生活

面白いことは特にない、ただの日記です(投稿後に、二三日かけて書き直します)

森林資源

紙を作るにはセルロース繊維が必要。昨年の夏休み、次女の自由研究で再生紙作りを手伝った。簡単である。
材料となる古紙を用意し、質量を計る。おおよそ3-5%(w/v)となるように水を加えてミキサーに掛け粉砕する。再生紙パルプのできあがり。あとは金網で漉いて、水分を絞り出して乾燥させる。
できあがり。
自由研究では、色々な古紙材料を使ってやってみた。牛乳パックは大変上等な古紙材料となる。ラミネートされたフィルムを剥がすと真っ白な紙が現れる。繊維も長いから、きれいな白い再生紙が作れる。団ポールや新聞紙も結構良い紙が出来る。インクの色は付くけれども、しっかりした紙となる。
コピー用紙はぜんぜん駄目。
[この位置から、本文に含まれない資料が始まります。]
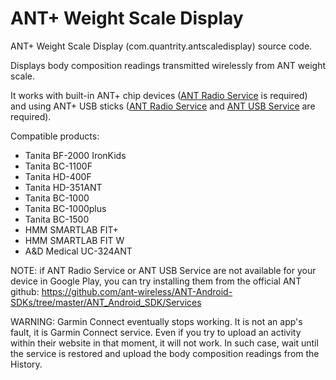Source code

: # ANT+ Weight Scale Display

ANT+ Weight Scale Display (com.quantrity.antscaledisplay) source code.

Displays body composition readings transmitted wirelessly from ANT weight scale.

It works with built-in ANT+ chip devices (<a href="https://play.google.com/store/apps/details?id=com.dsi.ant.service.socket">ANT Radio Service</a> is required) and using ANT+ USB sticks (<a href="https://play.google.com/store/apps/details?id=com.dsi.ant.service.socket">ANT Radio Service</a> and <a href="https://play.google.com/store/apps/details?id=com.dsi.ant.usbservice">ANT USB Service</a> are required).

Compatible products:
- Tanita BF-2000 IronKids
- Tanita BC-1100F
- Tanita HD-400F
- Tanita HD-351ANT
- Tanita BC-1000
- Tanita BC-1000plus
- Tanita BC-1500
- HMM SMARTLAB FIT+
- HMM SMARTLAB FIT W
- A&D Medical UC-324ANT

NOTE: if ANT Radio Service or ANT USB Service are not available for your device in Google Play, you can try installing them from the official ANT github:
https://github.com/ant-wireless/ANT-Android-SDKs/tree/master/ANT_Android_SDK/Services

WARNING: Garmin Connect eventually stops working. It is not an app's fault, it is Garmin Connect service. Even if you try to upload an activity within their website in that moment, it will not work. In such case, wait until the service is restored and upload the body composition readings from the History.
再生はむつかしかった。
さて、地球温暖化が深刻な問題になっている。資源の有効活用や二酸化炭素排出抑制といった流れの中で、古紙再生をどのように位置づけるか。
ある人はバイオエタノールを使うべきだという。ある人は古紙を再生すべきと言う。
これらの問題は詰まるところ、地球上の炭素をどのように使い、何所に分配するかという問題に行き着く。化石燃料を含めて、地球上で利用可能なエネルギーのほとんどすべては太陽エネルギーに由来している。化石燃料は太古の昔に太陽エネルギーを使って植物が同化した炭化水素が地中に蓄積された財産のような物である。掘り起こして燃焼させると、地中深くに固定されていた炭化水素が酸化されて、二酸化炭素として空気中に放出される。
バイオエタノールに置き換えることで、地中の炭素を大気中に拡散させる量が減少する。しかしながら、バイオエタノールは一年単位で太陽エネルギーを炭化水素に変換する、いわば自転車操業のエネルギーである。また、太陽エネルギーを利用可能な化学エネルギーに変換する手段の1つに過ぎない。
一方、紙資源が貴重であるのはエタノールと同様の炭化水素(正確には炭水化物)であるからだ。バイオエタノールと同様、植物が太陽エネルギーを変換してセルロース繊維という炭水化物を合成する。
バイオエタノールは燃焼させて良いが、木材繊維(セルロース)の利用は駄目という理屈は矛盾を含む。因みに、パルプの素材となるセルロースエタノールの原料となるデンプンは僅かな構造の違いがあるだけで、素材としてはほぼ等価である。
アメリカの文房具として売られているノートブックは実に安っぽい。黄色く染色されており薄っぺらい。染色されている理由は、恐らく漂白するよりも染色する方が安上がりだからだろう。日本のノートは立派すぎる。ユーザーからの要求が高すぎるのだ。下らない目的に紙資源が浪費されている。紙資源を再生するとはいえ、例えばコミック誌を再生するには背綴じのノリ部分を除去する必要がある。インクなどを取り除き、漂白する必要がある。消費者の贅沢な要求に応えるために、薬剤が使用されエネルギーが浪費される。
如何に有効なリサイクルを行うか。例えば、マンガ雑誌を平綴じを止めて中綴じにするだけで、再生の効率は何割か向上するだろう。リサイクル材料を混ぜる率よりも、紙の消費そのものを抑える工夫が求められる。とにかく日本の社会は無駄に贅沢だ。